## How to complete this task
Each line in the records below that has the word "right" should be copied.

____________________

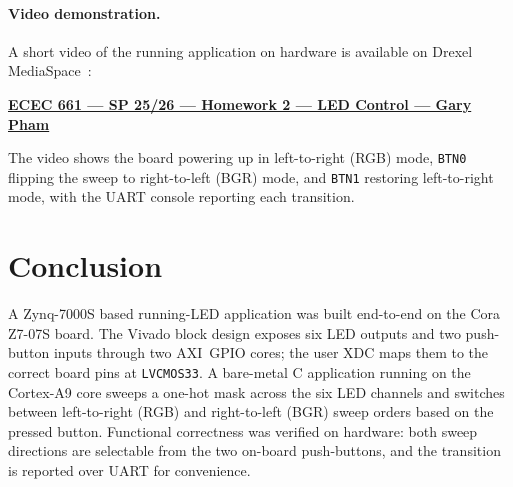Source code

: \documentclass[12pt]{article}
\begin{document}
\paragraph{Video demonstration.}
A short video of the running application on hardware is available on
Drexel MediaSpace~\cite{demovideo}:

\begin{center}
\href{https://1513041.mediaspace.kaltura.com/media/ECEC+661+-+SP+25+26+-+Homework+2+-+LED+Control+-+Gary+Pham/1_m3jcfnvb}%
     {\textbf{ECEC 661 --- SP 25/26 --- Homework 2 --- LED Control --- Gary Pham}}
\end{center}

\noindent
The video shows the board powering up in left-to-right (RGB) mode,
\texttt{BTN0} flipping the sweep to right-to-left (BGR) mode, and
\texttt{BTN1} restoring left-to-right mode, with the UART console
reporting each transition.

\section{Conclusion}
\label{sec:conclusion}

A Zynq-7000S based running-LED application was built end-to-end on the
Cora Z7-07S board. The Vivado block design exposes six LED outputs and
two push-button inputs through two AXI~GPIO cores; the user XDC maps
them to the correct board pins at \texttt{LVCMOS33}. A bare-metal C
application running on the Cortex-A9 core sweeps a one-hot mask across
the six LED channels and switches between left-to-right (RGB) and
right-to-left (BGR) sweep orders based on the pressed button.
Functional correctness was verified on hardware: both sweep directions
are selectable from the two on-board push-buttons, and the transition
is reported over UART for convenience.


\end{document}
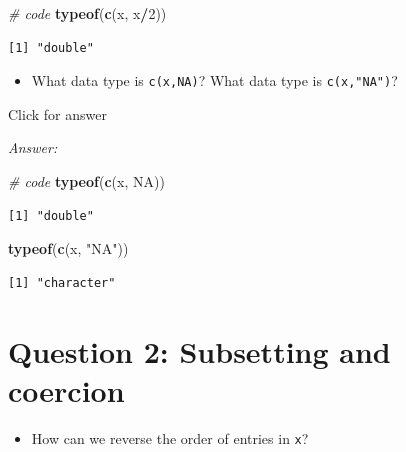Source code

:\documentclass[
]{book}
\newenvironment{Shaded}{\begin{snugshade}}{\end{snugshade}}
\newcommand{\CommentTok}[1]{\textcolor[rgb]{0.56,0.35,0.01}{\textit{#1}}}
\newcommand{\ConstantTok}[1]{\textcolor[rgb]{0.56,0.35,0.01}{#1}}
\newcommand{\DecValTok}[1]{\textcolor[rgb]{0.00,0.00,0.81}{#1}}
\newcommand{\FunctionTok}[1]{\textcolor[rgb]{0.13,0.29,0.53}{\textbf{#1}}}
\newcommand{\NormalTok}[1]{#1}
\newcommand{\SpecialCharTok}[1]{\textcolor[rgb]{0.81,0.36,0.00}{\textbf{#1}}}
\newcommand{\StringTok}[1]{\textcolor[rgb]{0.31,0.60,0.02}{#1}}
\providecommand{\tightlist}{%
  \setlength{\itemsep}{0pt}\setlength{\parskip}{0pt}}
\begin{document}
\begin{Shaded}
\begin{Highlighting}[]
\CommentTok{\# code}
\FunctionTok{typeof}\NormalTok{(}\FunctionTok{c}\NormalTok{(x, x}\SpecialCharTok{/}\DecValTok{2}\NormalTok{))}
\end{Highlighting}
\end{Shaded}

\begin{verbatim}
[1] "double"
\end{verbatim}

\begin{itemize}
\tightlist
\item
  What data type is \texttt{c(x,NA)}? What data type is \texttt{c(x,"NA")}?
\end{itemize}

Click for answer

\emph{Answer:}

\begin{Shaded}
\begin{Highlighting}[]
\CommentTok{\# code}
\FunctionTok{typeof}\NormalTok{(}\FunctionTok{c}\NormalTok{(x, }\ConstantTok{NA}\NormalTok{))}
\end{Highlighting}
\end{Shaded}

\begin{verbatim}
[1] "double"
\end{verbatim}

\begin{Shaded}
\begin{Highlighting}[]
\FunctionTok{typeof}\NormalTok{(}\FunctionTok{c}\NormalTok{(x, }\StringTok{"NA"}\NormalTok{))}
\end{Highlighting}
\end{Shaded}

\begin{verbatim}
[1] "character"
\end{verbatim}

\hypertarget{question-2-subsetting-and-coercion}{%
\section{Question 2: Subsetting and coercion}\label{question-2-subsetting-and-coercion}}

\begin{itemize}
\tightlist
\item
  How can we reverse the order of entries in \texttt{x}?
\end{itemize}
\end{document}
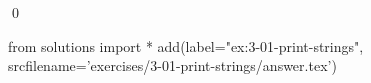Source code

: 
\begin{ex}
  \label{ex:3-01-print-strings}
  
  \qed
\end{ex}
\begin{python0}
from solutions import *
add(label="ex:3-01-print-strings",
    srcfilename='exercises/3-01-print-strings/answer.tex')
\end{python0}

____________________

## Result of the task
The video shows the board powering up in left-to-right (RGB) mode,
\texttt{BTN0} flipping the sweep to right-to-left (BGR) mode, and
\texttt{BTN1} restoring left-to-right mode, with the UART console
the six LED channels and switches between left-to-right (RGB) and
right-to-left (BGR) sweep orders based on the pressed button.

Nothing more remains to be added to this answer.